Lech Poznań zremisował z Górnikiem Zabrze 0:0 w meczu 24. kolejki PKO BP Ekstraklasy. Tak to spotkanie skomentowali przedstawiciele Kolejorza.
- Wiedzieliśmy, że przyjeżdżamy na bardzo trudny teren, gdzie Górnik wygrał sześć meczów z rzędu. Wiedzieliśmy, że to będzie trudny mecz. Musieliśmy ustrzec się sytuacji, kiedy przeciwnik będzie chciał wrzucać piłkę za plecy. Ten moment dobrze funkcjonował, udało nam się w większości wyłączyć te podania, kontrolować je. Zdecydowanie za mało stworzyliśmy sobie okazji, bo ta sytuacja, gdzie Filip Szymczak uderzył słupek, to zdecydowanie zbyt mało. Jako zespół musimy zdecydowanie więcej wykreować okazji. Byliśmy trochę niecierpliwi w ich budowaniu, ale myślę, że jeśli chodzi o takie cechy wolicjonalne, to poza tym, że popełniamy jeszcze dużo błędów technicznych, niewymuszonych, to zespół zagrał lepiej niż ostatnio.

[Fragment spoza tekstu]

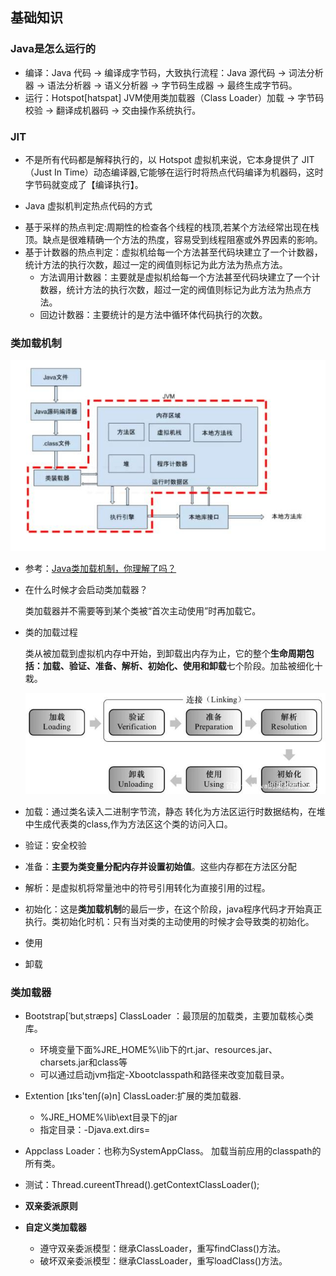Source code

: ## 基础知识

### Java是怎么运行的

* 编译：Java 代码 -> 编译成字节码，大致执行流程：Java 源代码 -> 词法分析器 -> 语法分析器 -> 语义分析器 -> 字节码生成器 -> 最终生成字节码。
* 运行：Hotspot[hatspat] JVM使用类加载器（Class Loader）加载 -> 字节码校验 -> 翻译成机器码 -> 交由操作系统执行。

### JIT

* 不是所有代码都是解释执行的，以 Hotspot 虚拟机来说，它本身提供了 JIT（Just In Time）动态编译器,它能够在运行时将热点代码编译为机器码，这时字节码就变成了【编译执行】。

* Java 虚拟机判定热点代码的方式

- 基于采样的热点判定:周期性的检查各个线程的栈顶,若某个方法经常出现在栈顶。缺点是很难精确一个方法的热度，容易受到线程阻塞或外界因素的影响。
- 基于计数器的热点判定：虚拟机给每一个方法甚至代码块建立了一个计数器，统计方法的执行次数，超过一定的阀值则标记为此方法为热点方法。
  - 方法调用计数器：主要就是虚拟机给每一个方法甚至代码块建立了一个计数器，统计方法的执行次数，超过一定的阀值则标记为此方法为热点方法。
  - 回边计数器：主要统计的是方法中循环体代码执行的次数。

### 类加载机制

![img](img\01.jpeg)

- 参考：[Java类加载机制，你理解了吗？](https://baijiahao.baidu.com/s?id=1636309817155065432&wfr=spider&for=pc)

* 在什么时候才会启动类加载器？

    类加载器并不需要等到某个类被“首次主动使用”时再加载它。

* 类的加载过程

    类从被加载到虚拟机内存中开始，到卸载出内存为止，它的整个**生命周期包括：加载、验证、准备、解析、初始化、使用和卸载**七个阶段。加盐被细化十栽。

    ![img](img\02.jpeg)

* 加载：通过类名读入二进制字节流，静态 转化为方法区运行时数据结构，在堆中生成代表类的class,作为方法区这个类的访问入口。

* 验证：安全校验

* 准备：**主要为类变量分配内存并设置初始值**。这些内存都在方法区分配

* 解析：是虚拟机将常量池中的符号引用转化为直接引用的过程。

* 初始化：这是**类加载机制**的最后一步，在这个阶段，java程序代码才开始真正执行。类初始化时机：只有当对类的主动使用的时候才会导致类的初始化。

* 使用

* 卸载

### 类加载器

* Bootstrap[ˈbutˌstræps]  ClassLoader ：最顶层的加载类，主要加载核心类库。

  * 环境变量下面%JRE_HOME%\lib下的rt.jar、resources.jar、charsets.jar和class等
  * 可以通过启动jvm指定-Xbootclasspath和路径来改变加载目录。

* Extention [ɪks'tenʃ(ə)n] ClassLoader:扩展的类加载器.

  * %JRE_HOME%\lib\ext目录下的jar
  * 指定目录：-Djava.ext.dirs=

* Appclass Loader：也称为SystemAppClass。 加载当前应用的classpath的所有类。

* 测试：Thread.cureentThread().getContextClassLoader();

* **双亲委派原则**

* **自定义类加载器**

  * 遵守双亲委派模型：继承ClassLoader，重写findClass()方法。
  * 破坏双亲委派模型：继承ClassLoader，重写loadClass()方法。

  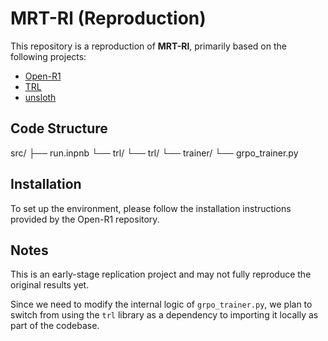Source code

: # MRT-Rl (Reproduction)

This repository is a reproduction of **MRT-Rl**, primarily based on the following projects:

- [Open-R1](https://github.com/huggingface/open-r1/tree/main)
- [TRL](https://github.com/huggingface/trl/tree/main)
- [unsloth](https://unsloth.ai/blog/r1-reasoning)

## Code Structure
src/
├── run.inpnb
└── trl/
    └── trl/
        └── trainer/
            └── grpo_trainer.py


## Installation
To set up the environment, please follow the installation instructions provided by the Open-R1 repository.

## Notes
This is an early-stage replication project and may not fully reproduce the original results yet.

Since we need to modify the internal logic of `grpo_trainer.py`, we plan to switch from using the `trl` library as a dependency to importing it locally as part of the codebase.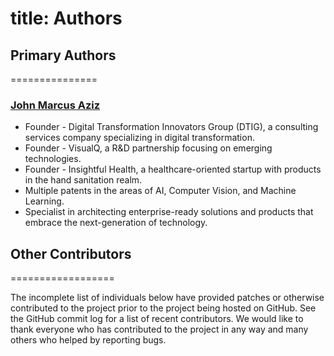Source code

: # title: Authors

## Primary Authors

===============

### __[John Marcus Aziz](https://github.com/john-abdelsayed)__

- Founder - Digital Transformation Innovators Group (DTIG), a consulting services company specializing in digital transformation.
- Founder - VisualQ, a R&D partnership focusing on emerging technologies.
- Founder - Insightful Health, a healthcare-oriented startup with products in the hand sanitation realm.
- Multiple patents in the areas of AI, Computer Vision, and Machine Learning.
- Specialist in architecting enterprise-ready solutions and products that embrace the next-generation of technology.

## Other Contributors

==================

The incomplete list of individuals below have provided patches or otherwise
contributed to the project prior to the project being hosted on GitHub. See the
GitHub commit log for a list of recent contributors. We would like to thank
everyone who has contributed to the project in any way and many others who helped by reporting bugs.
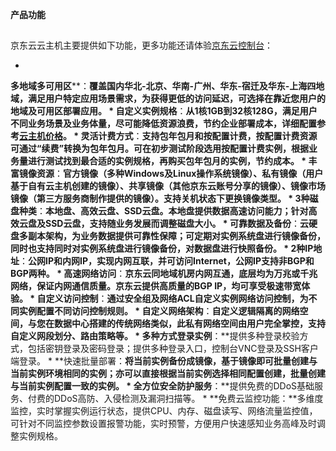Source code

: **产品功能**

##

京东云云主机主要提供如下功能，更多功能还请体验[京东云控制台](http://console.jdcloud.com/)：

* 
**多地域多可用区****：**覆盖国内华北-北京、华南-广州、华东-宿迁及华东-上海四地域，满足用户特定应用场景需求，为获得更低的访问延迟，可选择在靠近您用户的地域及可用区部署应用。
* 
**自定义实例规格****：**从1核1GB到32核128G，满足用户不同业务场景及业务体量，尽可能降低资源浪费，节约企业部署成本，详细配置参考[云主机价格](http://www.jdcloud.com/help/jgzl859.html)。
* 
**灵活计费方式****：**支持包年包月和按配置计费，按配置计费资源可通过“续费”转换为包年包月。可在初步测试阶段选用按配置计费实例，根据业务量进行测试找到最合适的实例规格，再购买包年包月的实例，节约成本。
* 
**丰富镜像资源****：**官方镜像（多种Windows及Linux操作系统镜像）、私有镜像（用户基于自有云主机创建的镜像）、共享镜像（其他京东云账号分享的镜像）、镜像市场镜像（第三方服务商制作提供的镜像）。支持关机状态下更换镜像类型。
* 
**3种磁盘种类****：**本地盘、高效云盘、SSD云盘。本地盘提供数据高速访问能力；针对高效云盘及SSD云盘，支持随业务发展而调整磁盘大小。
* 
**可靠数据及备份****：**云硬盘多副本架构，为业务数据提供可靠性保障；可定期对实例系统盘进行镜像备份，同时也支持同时对实例系统盘进行镜像备份，对数据盘进行快照备份。
* 
**2种IP地址****：**公网IP和内网IP，实现内网互联，并可访问Internet，公网IP支持非BGP和BGP两种。
* 
**高速网络访问****：**京东云同地域机房内网互通，底层均为万兆或千兆网络，保证内网通信质量。京东云提供高质量的BGP IP，均可享受极速带宽体验。
* 
**自定义访问控制****：**通过安全组及网络ACL自定义实例网络访问控制，为不同实例配置不同访问控制规则。
* 
**自定义网络架构****：**自定义逻辑隔离的网络空间，与您在数据中心搭建的传统网络类似，此私有网络空间由用户完全掌控，支持自定义网段划分、路由策略等。
* 
**多种方式登录实例****：**提供多种登录校验方式，包括密钥登录及密码登录；提供多种登录入口，控制台VNC登录及SSH客户端登录。
* 
**快速批量部署：**将当前实例备份成镜像，基于镜像即可批量创建与当前实例环境相同的实例；亦可以直接根据当前实例选择相同配置创建，批量创建与当前实例配置一致的实例。
* 
**全方位安全防护服务****：**提供免费的DDoS基础服务、付费的DDoS高防、入侵检测及漏洞扫描等。
* 
**免费云监控功能：**多维度监控，实时掌握实例运行状态，提供CPU、内存、磁盘读写、网络流量监控值，可针对不同监控参数设置报警功能，实时预警，方便用户快速感知业务高峰及时调整实例规格。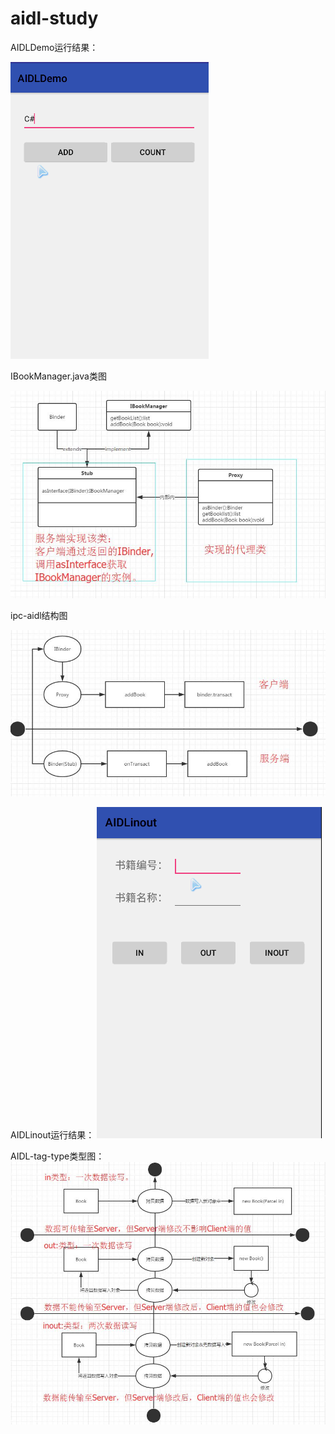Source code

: # aidl-study

AIDLDemo运行结果：

![aidldemo运行结果图](AIDLDemo/aidldemo.gif)

IBookManager.java类图

![aidl接口生成的类图](AIDLDemo/IBookManager.jpg)

ipc-aidl结构图

![ipc-aidl结构图](AIDLDemo/ipc-aidl.jpg)


AIDLinout运行结果：
![aidlinout运行结果图](AIDLinout/aidlinout.gif)


AIDL-tag-type类型图：
![aidlinout运行结果图](AIDLinout/aidl-tag-type.jpg)
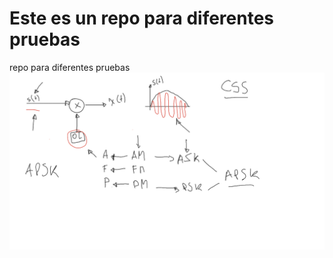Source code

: # Este es un repo para diferentes pruebas
repo para diferentes pruebas
![alt text](https://github.com/jacorg/prueba/blob/main/imagen.png?raw=true)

- Każdy remis traktujemy jak porażkę, tym bardziej w naszej sytuacji, kiedy chcemy i musimy wygrywać. Każdy taki mecz jest o sześć punktów. Szukaliśmy takiego przełamania dzisiaj. Niestety nie udało się tego zrobić. Celujemy w kolejne spotkanie. Musimy skupić się wyłącznie na sobie. Mniej gadania, więcej robienia, pokazywania na boisku, że chcemy wygrywać, bo to jest najważniejsze.
- Dzisiejszy mecz mógł zakończyć się każdym wynikiem. Wiedzieliśmy, że przyjeżdżamy na teren drużyny, która znajduje się w dobrej dyspozycji, szczególnie przed własną publicznością. Niestety, nie udało nam się dziś zwyciężyć i przerwaliśmy tę serię rywala tylko częściowo. Czuliśmy, że chęć walki i zaangażowanie stoją w naszym zespole na odpowiednim poziomie, ale to okazało się zbyt mało, by wygrać.